WeeklyWorker

14.09.2011

This shit is actually true

John Masters reviews Alexei Sayle's 'Stalin ate my homework' Sceptre 2011, pp304, £8.99

Alexei Sayle was one of the leading alternative comedians of the 1980s. He enjoyed a career that saw him land a regular spot in the BBC’s Young ones, the part of a disc jockey in Doctor Who and a cameo appearance in Indiana Jones and the last crusade - not to mention his performance of the timeless pop classic that was ‘Hello, John, got a new motor?’ Since then he has become a novelist and makes occasional appearances on panel quiz shows.
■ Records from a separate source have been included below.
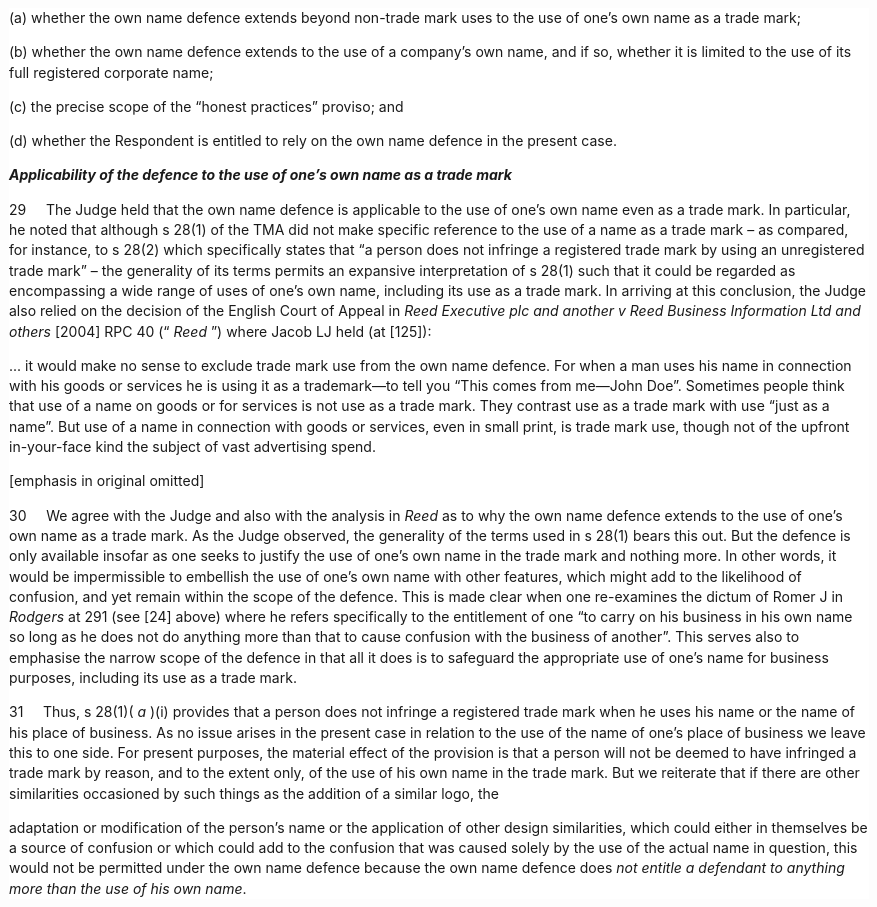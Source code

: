  (a) whether the own name defence extends beyond non-trade mark uses to the use of one’s own name as a trade mark; 

 (b) whether the own name defence extends to the use of a company’s own name, and if so, whether it is limited to the use of its full registered corporate name; 

 (c) the precise scope of the “honest practices” proviso; and 

 (d) whether the Respondent is entitled to rely on the own name defence in the present case. 

**_Applicability of the defence to the use of one’s own name as a trade mark_** 

29     The Judge held that the own name defence is applicable to the use of one’s own name even as a trade mark. In particular, he noted that although s 28(1) of the TMA did not make specific reference to the use of a name as a trade mark – as compared, for instance, to s 28(2) which specifically states that “a person does not infringe a registered trade mark by using an unregistered trade mark” – the generality of its terms permits an expansive interpretation of s 28(1) such that it could be regarded as encompassing a wide range of uses of one’s own name, including its use as a trade mark. In arriving at this conclusion, the Judge also relied on the decision of the English Court of Appeal in _Reed Executive plc and another v Reed Business Information Ltd and others_ [2004] RPC 40 (“ _Reed_ ”) where Jacob LJ held (at [125]): 

 ... it would make no sense to exclude trade mark use from the own name defence. For when a man uses his name in connection with his goods or services he is using it as a trademark—to tell you “This comes from me—John Doe”. Sometimes people think that use of a name on goods or for services is not use as a trade mark. They contrast use as a trade mark with use “just as a name”. But use of a name in connection with goods or services, even in small print, is trade mark use, though not of the upfront in-your-face kind the subject of vast advertising spend. 

 [emphasis in original omitted] 

30     We agree with the Judge and also with the analysis in _Reed_ as to why the own name defence extends to the use of one’s own name as a trade mark. As the Judge observed, the generality of the terms used in s 28(1) bears this out. But the defence is only available insofar as one seeks to justify the use of one’s own name in the trade mark and nothing more. In other words, it would be impermissible to embellish the use of one’s own name with other features, which might add to the likelihood of confusion, and yet remain within the scope of the defence. This is made clear when one re-examines the dictum of Romer J in _Rodgers_ at 291 (see [24] above) where he refers specifically to the entitlement of one “to carry on his business in his own name so long as he does not do anything more than that to cause confusion with the business of another”. This serves also to emphasise the narrow scope of the defence in that all it does is to safeguard the appropriate use of one’s name for business purposes, including its use as a trade mark. 

31     Thus, s 28(1)( _a_ )(i) provides that a person does not infringe a registered trade mark when he uses his name or the name of his place of business. As no issue arises in the present case in relation to the use of the name of one’s place of business we leave this to one side. For present purposes, the material effect of the provision is that a person will not be deemed to have infringed a trade mark by reason, and to the extent only, of the use of his own name in the trade mark. But we reiterate that if there are other similarities occasioned by such things as the addition of a similar logo, the 


adaptation or modification of the person’s name or the application of other design similarities, which could either in themselves be a source of confusion or which could add to the confusion that was caused solely by the use of the actual name in question, this would not be permitted under the own name defence because the own name defence does _not entitle a defendant to anything more than the use of his own name_.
Before all that though, Alexei David Sayle - named after his maternal grandfather and one Alexei Maximovich Peshkov (better know to the world as the Russian novelist and revolutionary, Maxim Gorky) - was the only child of a family that differed from others in the neighbourhood: imagine a 60s childhood in Liverpool where instead of the Beatles you listened to the Red Army Choir and unlike all your mates didn’t get to see Bambi for ideological reasons.
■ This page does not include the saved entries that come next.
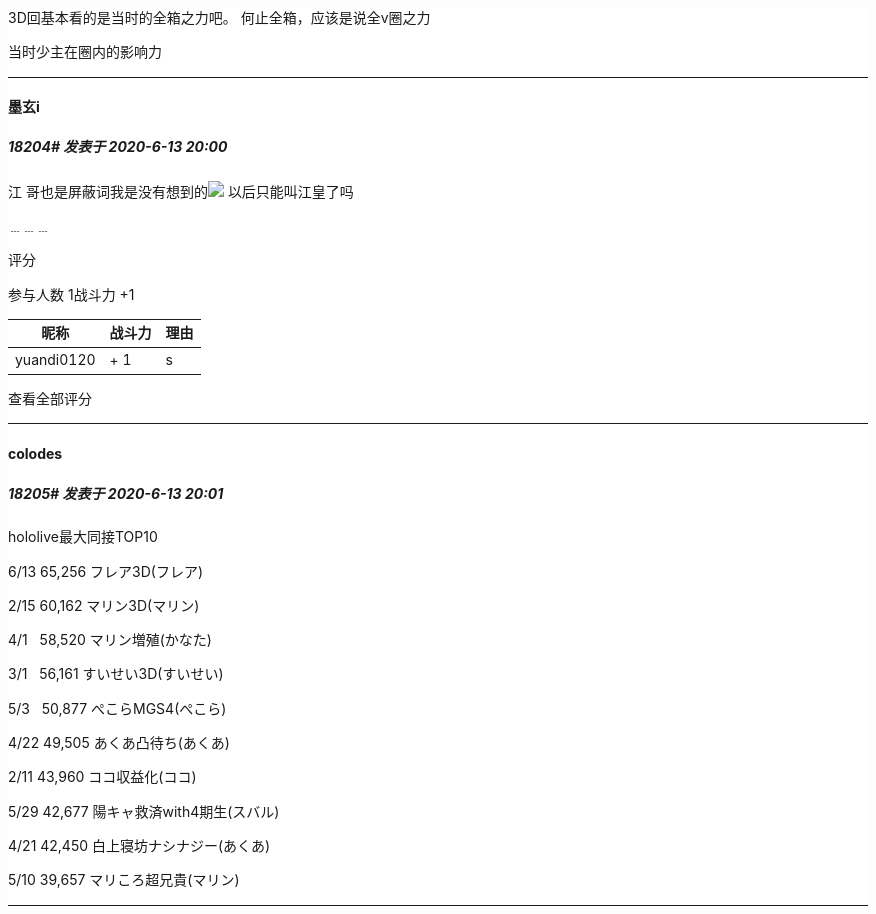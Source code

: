 3D回基本看的是当时的全箱之力吧。</blockquote>
何止全箱，应该是说全v圈之力

当时少主在圈内的影响力


-----

####  墨玄i  
##### 18204#       发表于 2020-6-13 20:00


江 哥也是屏蔽词我是没有想到的<img src="https://static.saraba1st.com/image/smiley/face2017/067.png" referrerpolicy="no-referrer">
以后只能叫江皇了吗


﹍﹍﹍

评分


 参与人数 1战斗力 +1

|昵称|战斗力|理由|
|----|---|---|
| yuandi0120| + 1|s|


查看全部评分


-----

####  colodes  
##### 18205#       发表于 2020-6-13 20:01


hololive最大同接TOP10

6/13 65,256 フレア3D(フレア)

2/15 60,162 マリン3D(マリン)

4/1   58,520 マリン増殖(かなた)

3/1   56,161 すいせい3D(すいせい)

5/3   50,877 ぺこらMGS4(ぺこら)

4/22 49,505 あくあ凸待ち(あくあ)

2/11 43,960 ココ収益化(ココ)

5/29 42,677 陽キャ救済with4期生(スバル)

4/21 42,450 白上寝坊ナシナジー(あくあ)

5/10 39,657 マリころ超兄貴(マリン)


-----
Alexei was raised in a communist household. His father and mother were both long-time members of the official Communist Party of Great Britain and this book - his first foray into non-fiction - is a trip down memory lane back to his childhood on Merseyside. It is packed with observations of leftwing culture and behaviour that are simultaneously humorous and cruelly serious. In short, an interesting stab at the social history of a dissenting lifestyle in the middle of the 20th century.

He recollects how unlike other families the Sayles took their holidays in Czechoslovakia or Hungary, and describes his fascination at the shops that sold just one sort of pen, the strangely designed, three-headlamped automobiles, his membership of the Czech Young Pioneers and gradually realising back home in Liverpool that the things he heard, saw and did as a normal part of his family life were not exactly typical.

The book becomes even more interesting as the young Sayle gets into his teens, and wrestles with the problem of how to rebel against parents who are themselves rebels. The answer in his case was to become a Maoist. He was a founding member of a Maoist group in Liverpool, after coming across another young man who was “carrying pictures of Chairman Mao”. The group later earned its official status as a bona fide part of the left by splitting over whether to join Reg Birch’s Communist Party of Britain (Marxist-Leninist) or the Communist Federation of Britain (Marxist-Leninist). The majority, Sayle included, opted to become the Liverpool branch of the CPB (M-L).

As an interesting lightweight read that provides some insight into the left of 50s and 60s Britain, this book performs well, and goes some way to help understand what exactly it was that the rank and file of the old CPGB saw in the Soviet Union and eastern Europe; and how ‘official communism’ functioned as a kind of theocratic organisation held together by a common faith that the Kremlin knew what it was doing. A party where the classics of Marx, Lenin et al were adapted to meet the needs of the latest opportunistic turn by the ever flexible Rajani Palme Dutt. A big revelation in Sayle’s teenage years came when, upon becoming a Maoist, he and his fellow comrades set out to read the classics for the first time: “Halfway through Marx’s Wages, prices and profit I suddenly thought to myself, ‘Fuck me! This shit is actually true’” (p246).

An entertaining little book, and one that will hopefully be followed soon by the next instalment of Sayle’s journey.